スイスは、1次リーグ第4組で1勝1敗(イタリアに2−1、イングランドに0−2)。前述のプレーオフでイタリアを4−1と下し、準々決勝に駒を進めた。しかし、ポケット主将の故障でDFラインが破綻をきたし、オーストリアに5−7で屈した。
1958年
スウェーデン・ワールドカップは予選で敗退。フェアーズ・カップでは、ローザンヌが準決勝でロンドンに敗れた(2−1、0−2)。
1959年
ヤングボーイズ・ベルンが欧州チャンピオンズカップで大活躍。1回戦でハンガリーのMTKブタベストを2−1、4−1、準々決勝は0−0、2−2から再戦の末にカールマルクス・シュタット(東ドイツ)を2−1で破り、スイスのクラブとして初のベスト4に進出した。準決勝はランス(フランス)との対戦。1−0、0−3と1勝1敗ながら、得失点差で敗れ去った。
1962年
チリ・ワールドカップの予選(欧州第1組)は通過したが、本大会では3連敗の最下位(0−1チリ、1−2西ドイツ、0−3イタリア)。
1964年
欧州チャンピオンズカップで、FCチューリヒがベスト4入り。しかし、レアル・マドリードに1−2、0−6で敗れた。
1966年
イングランド・ワールドカップは予選(欧州第5組)を突破。本大会は1次リーグ第2組で西ドイツに0−5、スペインに1−2、アルゼンチンに0−2の3連敗。
1977年
FCチューリヒが欧州チャンピオンズカップで準決勝進出。残念ながらリバプールに1−3、0−3で敗れた。しかし、当時のリバプールは全盛期。キーガン、マクダーモット、ハイウェイなどの攻撃が冴えわたり、この年から連覇している。
ちなみに、このときのチューリヒはスコットランドのグラスゴー・レンジャーズ、フィンランドのトリク、東ドイツのディナモ・ドレスデンを破ってベスト4に進出している。
1978年
UEFAカップでグラスホッパーが活躍した。1回戦はデンマークのプレムに大勝、2回戦でチェコ・スロバキアのインター・ブラスチラバ、3回戦ではディナモ・トビリシ、そして準々決勝はアイントラハト・フランクフルト(西ドイツ)を破り、準決勝に進出。しかし、フランスのバスティアに3−2、0−1とアウェーゴール2倍のルールに涙をのんだ。
1991年
クラブのレベルではベスト4が最高、代表チームでも第1回欧州選手権で準々決勝に進んだ以降、上位には入っていない。今回の欧州選手権予選(スウェーデン大会)も、あと一歩で敗れ去った。

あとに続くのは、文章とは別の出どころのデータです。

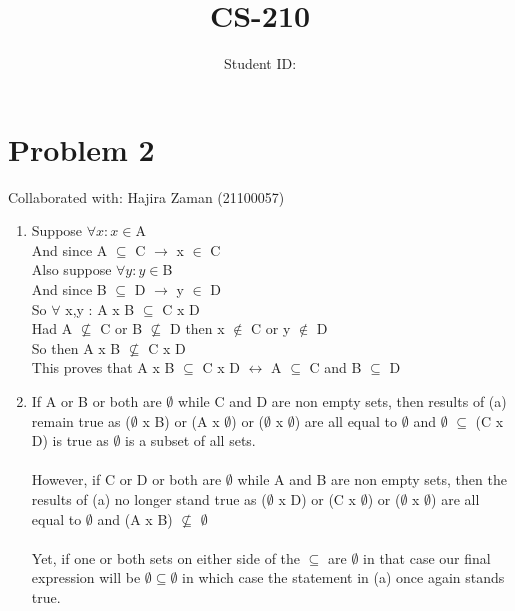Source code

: \documentclass{article}
\title{CS-210 \hwNo}
\author{\myname \qquad Student ID: \myid}
\begin{document}
\maketitle

\section{Problem 2}
Collaborated with: Hajira Zaman (21100057)
\begin{enumerate}
\item %
Suppose $\forall x : x \in $A\\
And since A $\subseteq$ C $\rightarrow$ x $\in$ C \\
Also suppose $\forall y : y \in $B\\
And since B $\subseteq$ D $\rightarrow$ y $\in$ D \\
So $\forall$ x,y : A x B $\subseteq$ C x D \\
Had A $\nsubseteq$ C or B $\nsubseteq$ D then x $\notin$ C or y $\notin$ D \\
So then A x B $\nsubseteq$ C x D\\
This proves that A x B $\subseteq$ C x D $\leftrightarrow$ A $\subseteq$ C and B $\subseteq$ D\\

\item %
If A or B or both are $\emptyset$ while C and D are non empty sets, then results of (a) remain true as ($\emptyset$ x B) or (A x $\emptyset$) or ($\emptyset$ x $\emptyset$) are all equal to $\emptyset$ and $\emptyset$ $\subseteq$ (C x D) is true as $\emptyset$ is a subset of all sets.\\ \\
However, if C or D or both are $\emptyset$ while A and B are non empty sets, then the results of (a) no longer stand true as ($\emptyset$ x D) or (C x $\emptyset$) or ($\emptyset$ x $\emptyset$) are all equal to $\emptyset$ and (A x B) $\nsubseteq$ $\emptyset$ \\ \\
Yet, if one or both sets on either side of the $\subseteq$ are $\emptyset$ in that case our final expression will be $\emptyset \subseteq \emptyset$ in which case the statement in (a) once again stands true.

\end{enumerate}
\end{document}
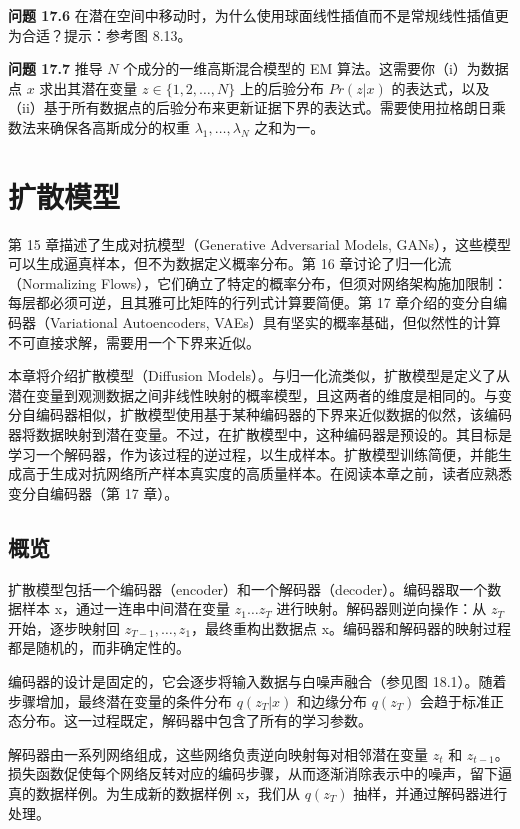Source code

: \documentclass[lang=cn,newtx,10pt,scheme=chinese]{elegantbook}
\begin{document}
\textbf{问题 17.6} 在潜在空间中移动时，为什么使用球面线性插值而不是常规线性插值更为合适？提示：参考图 8.13。

\textbf{问题 17.7} 推导 \(N\) 个成分的一维高斯混合模型的 EM 算法。这需要你（i）为数据点 \(x\) 求出其潜在变量 \(z \in \{1, 2, \ldots, N\}\) 上的后验分布 \(Pr(z|x)\) 的表达式，以及（ii）基于所有数据点的后验分布来更新证据下界的表达式。需要使用拉格朗日乘数法来确保各高斯成分的权重 \(\lambda_1, \ldots, \lambda_N\) 之和为一。


\chapter{扩散模型}

第 15 章描述了生成对抗模型（Generative Adversarial Models, GANs），这些模型可以生成逼真样本，但不为数据定义概率分布。第 16 章讨论了归一化流（Normalizing Flows），它们确立了特定的概率分布，但须对网络架构施加限制：每层都必须可逆，且其雅可比矩阵的行列式计算要简便。第 17 章介绍的变分自编码器（Variational Autoencoders, VAEs）具有坚实的概率基础，但似然性的计算不可直接求解，需要用一个下界来近似。

本章将介绍扩散模型（Diffusion Models）。与归一化流类似，扩散模型是定义了从潜在变量到观测数据之间非线性映射的概率模型，且这两者的维度是相同的。与变分自编码器相似，扩散模型使用基于某种编码器的下界来近似数据的似然，该编码器将数据映射到潜在变量。不过，在扩散模型中，这种编码器是预设的。其目标是学习一个解码器，作为该过程的逆过程，以生成样本。扩散模型训练简便，并能生成高于生成对抗网络所产样本真实度的高质量样本。在阅读本章之前，读者应熟悉变分自编码器（第 17 章）。

\section{概览}
扩散模型包括一个编码器（encoder）和一个解码器（decoder）。编码器取一个数据样本 x，通过一连串中间潜在变量 \(z_1 \ldots z_T\) 进行映射。解码器则逆向操作：从 \(z_T\) 开始，逐步映射回 \(z_{T-1}, \ldots, z_1\)，最终重构出数据点 x。编码器和解码器的映射过程都是随机的，而非确定性的。

编码器的设计是固定的，它会逐步将输入数据与白噪声融合（参见图 18.1）。随着步骤增加，最终潜在变量的条件分布 \(q(z_T|x)\) 和边缘分布 \(q(z_T)\) 会趋于标准正态分布。这一过程既定，解码器中包含了所有的学习参数。

解码器由一系列网络组成，这些网络负责逆向映射每对相邻潜在变量 \(z_t\) 和 \(z_{t-1}\)。损失函数促使每个网络反转对应的编码步骤，从而逐渐消除表示中的噪声，留下逼真的数据样例。为生成新的数据样例 x，我们从 \(q(z_T)\) 抽样，并通过解码器进行处理。
\end{document}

元西ドイツ代表のリベロ、シュティーリケ監督率いるスイスは、予選第2組でスコットランド、ルーマニア、ブルガリア、サンマリノと戦った。スコットランドとルーマニアに1分け1敗、ブルガリアとサンマリノには連勝して4勝2分け2敗の勝点10。結局、トップのスコットランドに勝点差1(4勝3分け1敗、勝点11)及ばず、予選突破はならなかった。